[Dataset records]

- - -

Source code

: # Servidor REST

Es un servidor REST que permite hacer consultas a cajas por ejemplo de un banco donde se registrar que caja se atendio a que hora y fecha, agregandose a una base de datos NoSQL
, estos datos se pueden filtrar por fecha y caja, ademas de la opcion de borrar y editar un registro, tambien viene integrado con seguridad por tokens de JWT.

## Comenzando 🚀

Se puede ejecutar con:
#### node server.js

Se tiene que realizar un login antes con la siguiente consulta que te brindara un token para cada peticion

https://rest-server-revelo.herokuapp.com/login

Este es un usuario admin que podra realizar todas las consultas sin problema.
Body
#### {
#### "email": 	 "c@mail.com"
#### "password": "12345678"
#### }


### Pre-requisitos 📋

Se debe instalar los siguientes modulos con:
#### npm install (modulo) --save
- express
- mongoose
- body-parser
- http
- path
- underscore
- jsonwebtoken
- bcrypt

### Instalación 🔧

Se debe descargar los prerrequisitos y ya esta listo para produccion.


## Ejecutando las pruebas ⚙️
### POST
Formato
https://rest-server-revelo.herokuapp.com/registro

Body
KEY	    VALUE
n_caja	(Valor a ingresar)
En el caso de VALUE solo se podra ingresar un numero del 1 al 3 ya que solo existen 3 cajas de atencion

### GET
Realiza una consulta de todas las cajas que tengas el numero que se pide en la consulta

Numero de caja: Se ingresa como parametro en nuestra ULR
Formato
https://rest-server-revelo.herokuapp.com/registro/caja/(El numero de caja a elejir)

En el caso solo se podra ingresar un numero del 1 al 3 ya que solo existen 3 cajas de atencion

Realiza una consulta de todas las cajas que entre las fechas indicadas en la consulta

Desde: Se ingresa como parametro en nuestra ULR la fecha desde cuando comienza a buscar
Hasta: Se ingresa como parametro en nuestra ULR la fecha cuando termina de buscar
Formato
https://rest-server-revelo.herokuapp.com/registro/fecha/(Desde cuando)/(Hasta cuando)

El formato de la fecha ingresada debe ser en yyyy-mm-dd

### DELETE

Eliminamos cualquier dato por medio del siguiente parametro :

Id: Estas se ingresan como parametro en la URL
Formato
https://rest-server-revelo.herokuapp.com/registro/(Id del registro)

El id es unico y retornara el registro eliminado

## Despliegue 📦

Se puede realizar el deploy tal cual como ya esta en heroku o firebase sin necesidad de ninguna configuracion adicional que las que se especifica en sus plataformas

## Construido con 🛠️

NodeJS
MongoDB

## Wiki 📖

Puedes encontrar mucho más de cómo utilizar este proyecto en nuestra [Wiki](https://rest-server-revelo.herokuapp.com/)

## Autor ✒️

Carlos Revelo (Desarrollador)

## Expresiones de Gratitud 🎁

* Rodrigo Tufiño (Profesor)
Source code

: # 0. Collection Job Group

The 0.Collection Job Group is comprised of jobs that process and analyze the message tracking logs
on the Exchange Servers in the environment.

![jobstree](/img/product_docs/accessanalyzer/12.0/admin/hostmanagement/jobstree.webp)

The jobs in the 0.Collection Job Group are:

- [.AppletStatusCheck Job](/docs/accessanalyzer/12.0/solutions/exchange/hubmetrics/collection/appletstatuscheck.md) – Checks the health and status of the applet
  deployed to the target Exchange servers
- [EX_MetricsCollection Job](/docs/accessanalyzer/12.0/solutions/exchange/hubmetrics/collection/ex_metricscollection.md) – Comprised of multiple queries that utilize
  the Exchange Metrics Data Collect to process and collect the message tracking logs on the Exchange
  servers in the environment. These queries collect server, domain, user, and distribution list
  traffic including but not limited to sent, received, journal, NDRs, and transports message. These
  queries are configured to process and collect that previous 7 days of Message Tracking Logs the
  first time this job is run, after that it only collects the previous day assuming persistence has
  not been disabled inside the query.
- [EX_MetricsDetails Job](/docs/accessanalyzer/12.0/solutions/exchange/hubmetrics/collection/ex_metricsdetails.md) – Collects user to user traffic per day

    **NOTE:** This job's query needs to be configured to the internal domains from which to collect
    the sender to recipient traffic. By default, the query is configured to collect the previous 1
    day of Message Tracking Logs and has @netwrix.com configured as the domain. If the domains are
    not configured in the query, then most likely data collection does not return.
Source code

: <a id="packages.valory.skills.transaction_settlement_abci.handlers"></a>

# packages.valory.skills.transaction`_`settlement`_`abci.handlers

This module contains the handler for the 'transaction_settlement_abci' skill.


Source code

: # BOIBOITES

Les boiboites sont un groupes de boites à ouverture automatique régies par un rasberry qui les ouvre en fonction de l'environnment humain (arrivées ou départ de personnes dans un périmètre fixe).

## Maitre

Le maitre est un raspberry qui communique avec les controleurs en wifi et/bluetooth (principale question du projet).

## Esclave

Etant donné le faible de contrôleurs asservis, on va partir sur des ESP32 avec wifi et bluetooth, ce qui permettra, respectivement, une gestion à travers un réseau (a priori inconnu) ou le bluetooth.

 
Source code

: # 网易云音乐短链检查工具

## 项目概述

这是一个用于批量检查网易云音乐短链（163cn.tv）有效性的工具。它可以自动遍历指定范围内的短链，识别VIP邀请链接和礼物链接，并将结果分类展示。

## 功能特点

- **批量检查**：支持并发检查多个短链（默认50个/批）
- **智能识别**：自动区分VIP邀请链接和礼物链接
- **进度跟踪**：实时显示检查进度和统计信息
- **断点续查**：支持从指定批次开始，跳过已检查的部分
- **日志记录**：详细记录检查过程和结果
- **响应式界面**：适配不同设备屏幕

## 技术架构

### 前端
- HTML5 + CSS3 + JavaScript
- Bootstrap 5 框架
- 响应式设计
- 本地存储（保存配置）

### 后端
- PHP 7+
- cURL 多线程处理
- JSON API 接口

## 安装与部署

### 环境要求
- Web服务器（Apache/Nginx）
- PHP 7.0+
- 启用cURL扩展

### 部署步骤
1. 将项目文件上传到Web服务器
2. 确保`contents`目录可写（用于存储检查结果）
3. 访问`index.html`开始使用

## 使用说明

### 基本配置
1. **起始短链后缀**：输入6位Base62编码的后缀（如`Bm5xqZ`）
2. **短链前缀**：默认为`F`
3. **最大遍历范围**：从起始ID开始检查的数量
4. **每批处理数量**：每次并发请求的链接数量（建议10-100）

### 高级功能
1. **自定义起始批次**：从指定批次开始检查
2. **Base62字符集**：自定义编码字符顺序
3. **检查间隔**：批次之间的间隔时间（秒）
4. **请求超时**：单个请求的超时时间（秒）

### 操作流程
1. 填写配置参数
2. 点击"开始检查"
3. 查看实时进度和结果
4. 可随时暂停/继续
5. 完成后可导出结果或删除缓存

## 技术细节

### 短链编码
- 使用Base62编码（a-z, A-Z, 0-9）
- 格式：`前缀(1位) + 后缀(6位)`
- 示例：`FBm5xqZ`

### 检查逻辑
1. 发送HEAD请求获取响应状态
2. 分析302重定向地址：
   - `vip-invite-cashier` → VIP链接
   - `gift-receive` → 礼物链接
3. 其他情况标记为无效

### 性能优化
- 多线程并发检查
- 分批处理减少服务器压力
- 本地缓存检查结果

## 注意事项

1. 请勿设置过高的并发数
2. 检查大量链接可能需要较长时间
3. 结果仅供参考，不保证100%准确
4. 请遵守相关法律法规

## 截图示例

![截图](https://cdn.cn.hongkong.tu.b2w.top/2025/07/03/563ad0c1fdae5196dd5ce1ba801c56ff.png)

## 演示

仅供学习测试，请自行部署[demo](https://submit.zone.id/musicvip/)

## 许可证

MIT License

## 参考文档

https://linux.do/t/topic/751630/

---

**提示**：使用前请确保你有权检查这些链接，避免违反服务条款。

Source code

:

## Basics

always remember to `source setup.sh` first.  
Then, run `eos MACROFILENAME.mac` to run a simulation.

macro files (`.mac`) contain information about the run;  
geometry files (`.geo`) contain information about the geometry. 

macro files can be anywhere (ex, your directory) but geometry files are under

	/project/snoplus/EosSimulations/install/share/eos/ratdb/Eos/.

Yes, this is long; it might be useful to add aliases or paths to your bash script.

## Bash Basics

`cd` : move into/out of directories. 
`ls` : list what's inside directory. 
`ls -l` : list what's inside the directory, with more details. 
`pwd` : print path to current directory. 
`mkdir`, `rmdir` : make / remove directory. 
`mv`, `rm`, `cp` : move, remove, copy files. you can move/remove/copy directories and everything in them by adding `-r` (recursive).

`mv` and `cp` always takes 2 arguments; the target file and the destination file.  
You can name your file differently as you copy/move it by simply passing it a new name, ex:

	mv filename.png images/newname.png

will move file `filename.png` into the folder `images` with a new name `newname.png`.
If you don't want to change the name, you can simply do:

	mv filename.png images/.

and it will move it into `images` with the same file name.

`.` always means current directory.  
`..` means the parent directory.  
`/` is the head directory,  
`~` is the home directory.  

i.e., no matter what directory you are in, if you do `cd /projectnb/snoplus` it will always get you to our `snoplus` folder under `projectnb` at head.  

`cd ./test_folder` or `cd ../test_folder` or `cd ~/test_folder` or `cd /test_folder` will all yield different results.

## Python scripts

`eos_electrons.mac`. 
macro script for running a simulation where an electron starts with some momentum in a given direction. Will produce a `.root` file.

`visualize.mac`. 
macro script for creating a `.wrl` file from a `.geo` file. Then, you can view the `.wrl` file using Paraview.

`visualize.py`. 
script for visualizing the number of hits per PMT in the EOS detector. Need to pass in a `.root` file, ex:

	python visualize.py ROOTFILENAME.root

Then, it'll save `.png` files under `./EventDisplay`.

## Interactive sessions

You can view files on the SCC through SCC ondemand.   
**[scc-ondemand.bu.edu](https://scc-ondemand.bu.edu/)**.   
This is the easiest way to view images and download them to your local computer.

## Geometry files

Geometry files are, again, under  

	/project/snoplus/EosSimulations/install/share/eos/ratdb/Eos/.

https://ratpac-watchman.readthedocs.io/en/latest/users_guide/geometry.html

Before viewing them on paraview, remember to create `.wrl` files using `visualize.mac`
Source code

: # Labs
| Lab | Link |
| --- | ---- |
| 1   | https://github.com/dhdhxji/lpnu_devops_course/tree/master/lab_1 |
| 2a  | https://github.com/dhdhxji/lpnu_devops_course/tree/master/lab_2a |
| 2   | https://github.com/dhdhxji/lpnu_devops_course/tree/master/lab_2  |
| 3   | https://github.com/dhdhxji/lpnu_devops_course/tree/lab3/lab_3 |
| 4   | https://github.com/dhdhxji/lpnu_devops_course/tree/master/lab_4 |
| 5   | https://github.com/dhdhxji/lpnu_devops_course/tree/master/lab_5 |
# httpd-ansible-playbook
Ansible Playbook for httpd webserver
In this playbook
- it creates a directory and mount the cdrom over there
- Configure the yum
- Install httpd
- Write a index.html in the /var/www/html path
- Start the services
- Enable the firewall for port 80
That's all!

- - -

◆ WORK REQUEST: Output each line exactly, from the first line of the data down to the line that contains "Se tiene que", both included.

◆ OUTPUT OF THE EXERCISE:
Source code

: # Servidor REST

Es un servidor REST que permite hacer consultas a cajas por ejemplo de un banco donde se registrar que caja se atendio a que hora y fecha, agregandose a una base de datos NoSQL
, estos datos se pueden filtrar por fecha y caja, ademas de la opcion de borrar y editar un registro, tambien viene integrado con seguridad por tokens de JWT.

## Comenzando 🚀

Se puede ejecutar con:
#### node server.js

Se tiene que realizar un login antes con la siguiente consulta que te brindara un token para cada peticion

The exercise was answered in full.